How to Make the Best Garlic Breadsticks
- Prepare the dough. In a small mixing bowl, add yeast and sugar in water and stir well until dissolved. Sugar and water activates yeast in a few minutes and the mixture should start to bubble and develop a yeasty aroma. In a large mixing bowl, add flour and salt. Pour in the wet yeast mixture and olive oil and mix with a silicone spatula until fully combined, scraping down the sides of the bowl (there should be no dry flour particles visible).
- Knead the dough. Knead the dough on a clean surface for 5-10 minutes until it turns into a smooth dough ball. You can also mix the dough in a stand mixer on medium speed for about 5 minutes.
- Let the dough rise (first rise). Transfer the dough ball back into the bowl and cover with plastic cling wrap. Let it rise at room temperature for 1 hour until doubled in size.
How to Shape Breadsticks
- Flatten the dough into an approximately 9x12-inch rectangle.
- Use a bench scraper or pizza cutter to divide it into 12 equal pieces.
- Gently roll each piece into a 9-inch rope and arrange on a parchment-lined half sheet baking pan, evenly spaced 1-inch apart.
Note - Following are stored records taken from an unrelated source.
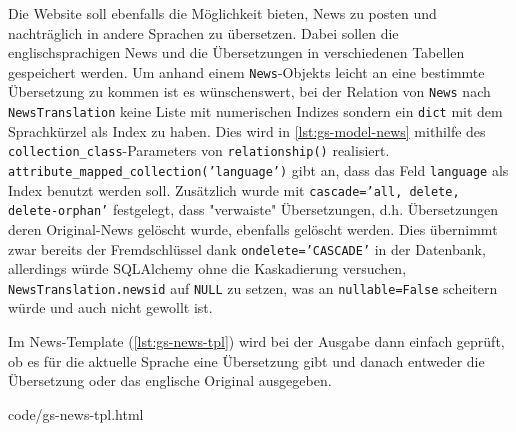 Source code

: Die Website soll ebenfalls die Möglichkeit bieten, News zu posten und
nachträglich in andere Sprachen zu übersetzen. Dabei sollen die
englischsprachigen News und die Übersetzungen in verschiedenen Tabellen
gespeichert werden. Um anhand einem \texttt{News}-Objekts leicht an eine
bestimmte Übersetzung zu kommen ist es wünschenswert, bei der Relation von
\texttt{News} nach \texttt{NewsTranslation} keine Liste mit numerischen Indizes
sondern ein \texttt{dict} mit dem Sprachkürzel als Index zu haben. Dies wird in
\autoref{lst:gs-model-news} mithilfe des \texttt{collection\_class}-Parameters
von \texttt{relationship()} realisiert.
\texttt{attribute\_mapped\_collection('language')} gibt an, dass das Feld
\texttt{language} als Index benutzt werden soll. Zusätzlich wurde mit
\texttt{cascade='all, delete, delete-orphan'} festgelegt, dass "verwaiste"
Übersetzungen, d.h. Übersetzungen deren Original-News gelöscht wurde, ebenfalls
gelöscht werden. Dies übernimmt zwar bereits der Fremdschlüssel dank
\texttt{ondelete='CASCADE'} in der Datenbank, allerdings würde SQLAlchemy ohne
die Kaskadierung versuchen, \texttt{NewsTranslation.newsid} auf \texttt{NULL} zu
setzen, was an \texttt{nullable=False} scheitern würde und auch nicht gewollt
ist.



Im News-Template (\autoref{lst:gs-news-tpl}) wird bei der Ausgabe dann einfach
geprüft, ob es für die aktuelle Sprache eine Übersetzung gibt und danach
entweder die Übersetzung oder das englische Original ausgegeben.


{code/gs-news-tpl.html}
- Cover the baking sheet loosely with plastic cling wrap and let the dough rise until almost doubled in size, about 45 minutes depending on the room temperature.
- In a small mixing bowl, stir together melted butter, garlic powder, salt flakes, and Italian seasoning, Use a silicone brush to gently brush the mixture evenly over each breadstick.
Bake in a 400F preheated oven for 15-20 minutes until golden brown. If you like your breadsticks extra crispy, bake for another 5-10 minutes. Let the breadsticks cool for 10 minutes before serving.
Serve on its own, with marinara sauce for dipping or with a bowl of soup.
- How to store: Leftover garlic breadsticks are best kept at room temperature for up to a day. If stored for longer, put them in the refrigerator. Either way, make sure they’re well-wrapped in an airtight container, bag, or plastic cling wrap wrap to prevent staleness.
- How to reheat: You can serve Italian breadsticks warm or at room temperature. I like leftover breadsticks much better when reheated. Wrap them in aluminum foil and heat in a preheated 350F oven for 10-15 minutes.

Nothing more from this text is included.